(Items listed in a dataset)
● ● ● ● ●
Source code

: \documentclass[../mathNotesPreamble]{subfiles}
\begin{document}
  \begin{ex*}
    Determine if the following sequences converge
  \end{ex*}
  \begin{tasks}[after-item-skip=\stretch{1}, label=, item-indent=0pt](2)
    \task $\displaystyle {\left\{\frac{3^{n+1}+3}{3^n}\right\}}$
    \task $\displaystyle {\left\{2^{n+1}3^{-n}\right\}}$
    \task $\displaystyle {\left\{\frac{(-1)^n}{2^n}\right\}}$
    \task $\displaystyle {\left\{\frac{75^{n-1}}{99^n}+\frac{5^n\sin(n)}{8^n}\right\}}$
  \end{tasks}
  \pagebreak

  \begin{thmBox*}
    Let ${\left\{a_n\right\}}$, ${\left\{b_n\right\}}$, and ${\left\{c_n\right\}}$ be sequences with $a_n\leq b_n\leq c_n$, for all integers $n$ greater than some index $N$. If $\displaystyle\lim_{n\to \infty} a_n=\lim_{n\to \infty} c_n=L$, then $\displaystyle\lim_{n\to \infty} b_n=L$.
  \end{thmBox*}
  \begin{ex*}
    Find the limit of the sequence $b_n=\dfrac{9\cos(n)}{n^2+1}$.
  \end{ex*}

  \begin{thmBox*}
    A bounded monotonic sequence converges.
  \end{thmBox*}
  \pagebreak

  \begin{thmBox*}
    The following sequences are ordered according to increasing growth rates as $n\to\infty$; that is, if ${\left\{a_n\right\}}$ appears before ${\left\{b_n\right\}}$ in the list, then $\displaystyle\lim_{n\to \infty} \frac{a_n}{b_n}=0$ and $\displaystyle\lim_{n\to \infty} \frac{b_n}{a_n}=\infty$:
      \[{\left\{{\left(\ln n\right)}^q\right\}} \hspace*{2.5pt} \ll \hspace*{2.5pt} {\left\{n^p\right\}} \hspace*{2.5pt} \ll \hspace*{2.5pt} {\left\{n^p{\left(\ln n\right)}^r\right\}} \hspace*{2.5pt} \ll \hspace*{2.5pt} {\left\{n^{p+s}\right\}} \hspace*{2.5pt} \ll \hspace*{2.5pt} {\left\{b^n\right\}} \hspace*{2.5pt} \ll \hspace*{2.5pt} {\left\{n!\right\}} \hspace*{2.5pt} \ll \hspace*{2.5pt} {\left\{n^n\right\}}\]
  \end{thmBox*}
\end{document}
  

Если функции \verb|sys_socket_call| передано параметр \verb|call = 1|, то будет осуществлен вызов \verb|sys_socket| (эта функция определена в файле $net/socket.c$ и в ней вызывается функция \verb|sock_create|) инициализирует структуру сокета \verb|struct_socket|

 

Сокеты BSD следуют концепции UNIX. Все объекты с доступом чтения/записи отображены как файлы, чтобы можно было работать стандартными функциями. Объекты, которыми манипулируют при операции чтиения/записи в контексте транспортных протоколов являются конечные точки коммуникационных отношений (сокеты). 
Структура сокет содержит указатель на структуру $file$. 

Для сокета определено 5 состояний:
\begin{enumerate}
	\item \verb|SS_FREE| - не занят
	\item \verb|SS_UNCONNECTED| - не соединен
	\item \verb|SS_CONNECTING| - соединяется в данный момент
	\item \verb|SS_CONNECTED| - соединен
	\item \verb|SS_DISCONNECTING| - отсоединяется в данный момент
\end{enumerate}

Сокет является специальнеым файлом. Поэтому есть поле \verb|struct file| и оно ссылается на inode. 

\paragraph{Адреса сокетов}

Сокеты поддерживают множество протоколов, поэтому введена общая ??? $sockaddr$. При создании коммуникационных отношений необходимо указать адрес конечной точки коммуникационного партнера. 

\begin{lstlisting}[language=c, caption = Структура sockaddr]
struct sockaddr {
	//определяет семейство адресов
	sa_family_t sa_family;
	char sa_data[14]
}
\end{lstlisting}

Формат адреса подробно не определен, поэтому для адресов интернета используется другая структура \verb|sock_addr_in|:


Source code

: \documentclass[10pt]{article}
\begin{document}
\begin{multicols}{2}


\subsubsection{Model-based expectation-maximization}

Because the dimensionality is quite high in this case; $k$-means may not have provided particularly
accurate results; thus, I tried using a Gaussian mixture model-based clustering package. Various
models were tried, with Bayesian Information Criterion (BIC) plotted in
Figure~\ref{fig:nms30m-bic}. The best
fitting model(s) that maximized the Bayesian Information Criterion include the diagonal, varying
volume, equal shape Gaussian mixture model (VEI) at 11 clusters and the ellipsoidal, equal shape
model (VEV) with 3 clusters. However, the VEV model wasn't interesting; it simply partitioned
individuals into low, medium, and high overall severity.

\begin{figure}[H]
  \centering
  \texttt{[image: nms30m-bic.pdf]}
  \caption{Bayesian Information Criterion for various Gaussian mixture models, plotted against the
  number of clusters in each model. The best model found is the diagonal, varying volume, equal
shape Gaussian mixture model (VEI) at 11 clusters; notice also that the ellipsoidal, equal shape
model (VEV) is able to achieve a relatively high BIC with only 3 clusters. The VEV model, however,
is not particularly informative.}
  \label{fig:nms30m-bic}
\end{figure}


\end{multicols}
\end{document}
● ● ● ● ●
● **Exercise**: Your answer should repeat every entry exactly.

● **Expected output**:
Source code

: \documentclass[../mathNotesPreamble]{subfiles}
\begin{document}
  \begin{ex*}
    Determine if the following sequences converge
  \end{ex*}
  \begin{tasks}[after-item-skip=\stretch{1}, label=, item-indent=0pt](2)
    \task $\displaystyle {\left\{\frac{3^{n+1}+3}{3^n}\right\}}$
    \task $\displaystyle {\left\{2^{n+1}3^{-n}\right\}}$
    \task $\displaystyle {\left\{\frac{(-1)^n}{2^n}\right\}}$
    \task $\displaystyle {\left\{\frac{75^{n-1}}{99^n}+\frac{5^n\sin(n)}{8^n}\right\}}$
  \end{tasks}
  \pagebreak

  \begin{thmBox*}
    Let ${\left\{a_n\right\}}$, ${\left\{b_n\right\}}$, and ${\left\{c_n\right\}}$ be sequences with $a_n\leq b_n\leq c_n$, for all integers $n$ greater than some index $N$. If $\displaystyle\lim_{n\to \infty} a_n=\lim_{n\to \infty} c_n=L$, then $\displaystyle\lim_{n\to \infty} b_n=L$.
  \end{thmBox*}
  \begin{ex*}
    Find the limit of the sequence $b_n=\dfrac{9\cos(n)}{n^2+1}$.
  \end{ex*}

  \begin{thmBox*}
    A bounded monotonic sequence converges.
  \end{thmBox*}
  \pagebreak

  \begin{thmBox*}
    The following sequences are ordered according to increasing growth rates as $n\to\infty$; that is, if ${\left\{a_n\right\}}$ appears before ${\left\{b_n\right\}}$ in the list, then $\displaystyle\lim_{n\to \infty} \frac{a_n}{b_n}=0$ and $\displaystyle\lim_{n\to \infty} \frac{b_n}{a_n}=\infty$:
      \[{\left\{{\left(\ln n\right)}^q\right\}} \hspace*{2.5pt} \ll \hspace*{2.5pt} {\left\{n^p\right\}} \hspace*{2.5pt} \ll \hspace*{2.5pt} {\left\{n^p{\left(\ln n\right)}^r\right\}} \hspace*{2.5pt} \ll \hspace*{2.5pt} {\left\{n^{p+s}\right\}} \hspace*{2.5pt} \ll \hspace*{2.5pt} {\left\{b^n\right\}} \hspace*{2.5pt} \ll \hspace*{2.5pt} {\left\{n!\right\}} \hspace*{2.5pt} \ll \hspace*{2.5pt} {\left\{n^n\right\}}\]
  \end{thmBox*}
\end{document}
  

Если функции \verb|sys_socket_call| передано параметр \verb|call = 1|, то будет осуществлен вызов \verb|sys_socket| (эта функция определена в файле $net/socket.c$ и в ней вызывается функция \verb|sock_create|) инициализирует структуру сокета \verb|struct_socket|

 

Сокеты BSD следуют концепции UNIX. Все объекты с доступом чтения/записи отображены как файлы, чтобы можно было работать стандартными функциями. Объекты, которыми манипулируют при операции чтиения/записи в контексте транспортных протоколов являются конечные точки коммуникационных отношений (сокеты). 
Структура сокет содержит указатель на структуру $file$. 

Для сокета определено 5 состояний:
\begin{enumerate}
	\item \verb|SS_FREE| - не занят
	\item \verb|SS_UNCONNECTED| - не соединен
	\item \verb|SS_CONNECTING| - соединяется в данный момент
	\item \verb|SS_CONNECTED| - соединен
	\item \verb|SS_DISCONNECTING| - отсоединяется в данный момент
\end{enumerate}

Сокет является специальнеым файлом. Поэтому есть поле \verb|struct file| и оно ссылается на inode. 

\paragraph{Адреса сокетов}

Сокеты поддерживают множество протоколов, поэтому введена общая ??? $sockaddr$. При создании коммуникационных отношений необходимо указать адрес конечной точки коммуникационного партнера. 

\begin{lstlisting}[language=c, caption = Структура sockaddr]
struct sockaddr {
	//определяет семейство адресов
	sa_family_t sa_family;
	char sa_data[14]
}
\end{lstlisting}

Формат адреса подробно не определен, поэтому для адресов интернета используется другая структура \verb|sock_addr_in|:


Source code

: \documentclass[10pt]{article}
\begin{document}
\begin{multicols}{2}


\subsubsection{Model-based expectation-maximization}

Because the dimensionality is quite high in this case; $k$-means may not have provided particularly
accurate results; thus, I tried using a Gaussian mixture model-based clustering package. Various
models were tried, with Bayesian Information Criterion (BIC) plotted in
Figure~\ref{fig:nms30m-bic}. The best
fitting model(s) that maximized the Bayesian Information Criterion include the diagonal, varying
volume, equal shape Gaussian mixture model (VEI) at 11 clusters and the ellipsoidal, equal shape
model (VEV) with 3 clusters. However, the VEV model wasn't interesting; it simply partitioned
individuals into low, medium, and high overall severity.

\begin{figure}[H]
  \centering
  \texttt{[image: nms30m-bic.pdf]}
  \caption{Bayesian Information Criterion for various Gaussian mixture models, plotted against the
  number of clusters in each model. The best model found is the diagonal, varying volume, equal
shape Gaussian mixture model (VEI) at 11 clusters; notice also that the ellipsoidal, equal shape
model (VEV) is able to achieve a relatively high BIC with only 3 clusters. The VEV model, however,
is not particularly informative.}
  \label{fig:nms30m-bic}
\end{figure}


\end{multicols}
\end{document}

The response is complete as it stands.